S. Allen Brown secured his education in the public schools of Meigs County, Ohio, and graduated from the high school at Pomeroy. At the age of eighteen he found employment in a coal office, remaining there two years, and for the following four years managed a coal and salt manufacturing plant just over the Ohio line in West Virginia. He first came to Montgomery County, Kansas, in 1874, with his father, but soon went back to Ohio and spent three years in the insurance business at Cleveland. Returning to Montgomery County in 1877, he took up photography as a profession, and conducted one of the leading shops of that kind in Independence until 1898. In that year he established the Kansas Cracker Company, erecting a factory on Railroad Street near the Santa Fe tracks. He finally sold out his interest in that enterprise, and not long afterwards the firm went into bankruptcy. He was made its receiver, opened it a second time, but in 1915 closed it permanently. In the meantime he had invested judiciously in local real estate, and had acquired a competence.
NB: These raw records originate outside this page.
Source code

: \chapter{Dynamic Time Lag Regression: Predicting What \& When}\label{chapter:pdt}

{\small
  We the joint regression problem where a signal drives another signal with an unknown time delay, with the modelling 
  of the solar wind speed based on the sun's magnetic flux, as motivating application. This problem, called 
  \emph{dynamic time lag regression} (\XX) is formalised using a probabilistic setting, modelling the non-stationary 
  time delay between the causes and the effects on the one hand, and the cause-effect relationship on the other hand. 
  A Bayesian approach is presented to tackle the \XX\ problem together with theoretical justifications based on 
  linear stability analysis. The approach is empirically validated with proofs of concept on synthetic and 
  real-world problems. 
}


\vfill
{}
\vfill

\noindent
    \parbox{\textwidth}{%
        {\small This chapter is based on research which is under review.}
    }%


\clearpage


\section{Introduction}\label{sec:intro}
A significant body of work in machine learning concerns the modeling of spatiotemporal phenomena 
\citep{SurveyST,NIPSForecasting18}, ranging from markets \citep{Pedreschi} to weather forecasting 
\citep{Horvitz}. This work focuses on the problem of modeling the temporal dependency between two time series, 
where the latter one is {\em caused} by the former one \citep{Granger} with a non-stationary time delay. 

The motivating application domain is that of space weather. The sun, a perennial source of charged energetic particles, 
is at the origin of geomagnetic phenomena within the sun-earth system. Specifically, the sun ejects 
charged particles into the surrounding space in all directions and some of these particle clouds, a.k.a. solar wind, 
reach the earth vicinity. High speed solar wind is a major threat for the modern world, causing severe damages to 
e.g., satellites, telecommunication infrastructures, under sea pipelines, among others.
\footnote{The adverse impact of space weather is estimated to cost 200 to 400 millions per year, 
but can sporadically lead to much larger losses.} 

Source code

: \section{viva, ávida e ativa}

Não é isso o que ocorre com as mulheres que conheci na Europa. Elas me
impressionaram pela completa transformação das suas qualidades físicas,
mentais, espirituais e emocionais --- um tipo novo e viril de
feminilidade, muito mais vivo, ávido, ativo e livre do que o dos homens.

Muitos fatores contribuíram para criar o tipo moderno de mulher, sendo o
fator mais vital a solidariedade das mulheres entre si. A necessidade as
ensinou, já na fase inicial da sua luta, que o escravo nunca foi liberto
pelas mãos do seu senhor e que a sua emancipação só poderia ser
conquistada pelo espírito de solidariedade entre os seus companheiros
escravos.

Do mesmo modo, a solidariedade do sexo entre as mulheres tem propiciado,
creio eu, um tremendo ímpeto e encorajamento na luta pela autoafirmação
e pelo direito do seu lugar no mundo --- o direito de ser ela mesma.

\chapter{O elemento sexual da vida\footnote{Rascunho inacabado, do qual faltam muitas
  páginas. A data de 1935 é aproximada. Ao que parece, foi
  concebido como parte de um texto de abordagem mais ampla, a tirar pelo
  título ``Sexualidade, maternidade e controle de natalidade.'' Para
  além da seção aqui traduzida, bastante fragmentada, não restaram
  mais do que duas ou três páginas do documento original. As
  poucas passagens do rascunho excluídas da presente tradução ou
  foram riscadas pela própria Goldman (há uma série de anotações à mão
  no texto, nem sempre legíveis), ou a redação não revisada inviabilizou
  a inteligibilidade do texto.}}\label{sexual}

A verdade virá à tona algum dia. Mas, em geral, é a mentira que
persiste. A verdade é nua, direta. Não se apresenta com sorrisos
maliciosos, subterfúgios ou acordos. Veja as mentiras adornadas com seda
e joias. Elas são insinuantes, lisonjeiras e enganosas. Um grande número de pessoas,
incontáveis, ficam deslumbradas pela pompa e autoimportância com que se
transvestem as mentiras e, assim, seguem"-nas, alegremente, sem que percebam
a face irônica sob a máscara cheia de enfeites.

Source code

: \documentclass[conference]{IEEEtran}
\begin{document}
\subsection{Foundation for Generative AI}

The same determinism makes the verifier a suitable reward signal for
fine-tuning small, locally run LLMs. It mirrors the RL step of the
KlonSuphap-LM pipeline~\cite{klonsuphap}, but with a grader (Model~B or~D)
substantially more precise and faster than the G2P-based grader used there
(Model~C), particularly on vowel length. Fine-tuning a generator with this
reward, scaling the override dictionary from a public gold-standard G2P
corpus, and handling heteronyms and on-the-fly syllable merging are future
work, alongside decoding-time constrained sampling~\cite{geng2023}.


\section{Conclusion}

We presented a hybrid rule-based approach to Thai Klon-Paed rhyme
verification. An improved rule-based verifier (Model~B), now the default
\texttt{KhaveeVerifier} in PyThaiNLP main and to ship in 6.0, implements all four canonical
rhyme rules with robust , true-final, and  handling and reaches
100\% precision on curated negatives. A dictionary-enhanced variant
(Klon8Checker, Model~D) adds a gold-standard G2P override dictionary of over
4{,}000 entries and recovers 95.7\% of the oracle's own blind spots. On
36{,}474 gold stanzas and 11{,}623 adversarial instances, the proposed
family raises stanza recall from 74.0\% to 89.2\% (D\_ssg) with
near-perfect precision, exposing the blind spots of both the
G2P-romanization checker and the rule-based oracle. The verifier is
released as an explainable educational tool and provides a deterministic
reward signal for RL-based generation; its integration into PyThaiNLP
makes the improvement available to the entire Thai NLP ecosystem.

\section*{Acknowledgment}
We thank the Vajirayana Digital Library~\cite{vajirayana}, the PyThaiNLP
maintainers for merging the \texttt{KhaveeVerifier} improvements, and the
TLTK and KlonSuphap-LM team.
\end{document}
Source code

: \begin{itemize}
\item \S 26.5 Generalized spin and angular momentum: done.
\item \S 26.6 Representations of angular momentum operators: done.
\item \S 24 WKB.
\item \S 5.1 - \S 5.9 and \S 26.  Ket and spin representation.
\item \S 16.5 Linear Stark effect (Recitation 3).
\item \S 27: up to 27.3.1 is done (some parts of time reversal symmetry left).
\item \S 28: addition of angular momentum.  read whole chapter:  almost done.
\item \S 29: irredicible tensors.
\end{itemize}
Mr. Brown’s inclinations have never turned to office holding, though he is a democrat and takes considerable interest in party affairs. He is an elder in the Presbyterian Church and is affiliated with Fortitude Lodge, No. 107, Ancient Free and Accepted Masons; Keystono Chapter, No. 22, Royal Arch Masons; St. Bernard Commandery, No. 10, Knights Templar.; Wichita Consistory No. 2 of the thirty-second degree Scottish Rite, and Abdullah Temple of the Mystic Shrine at Leavenworth. For a number of years he had been active in the Independence Commercial Club.
In 1888, at Independence, Mr. Brown married Miss Anna Reed. Her father, the late George R. Reed, was a lumberman. Mrs. Brown died at Independence in 1891, leaving one child, Malcolm V. This son is a graduate in optometry, receiving his certiflcate in that profession at Topeka, and he studied for two seasons at engraving and art in Recse’s College of New York City. He is now in business at Independence as a jeweler and engraver.
In 1896, at Kansas City, Missouri, Mr. Brown married for his second wife Myra W. Shields, formerly of Anderson, Indiana. She died at Independence, January 11, 1916, survived by one child, Julian, who is now in the sophomore class of the Independence High School.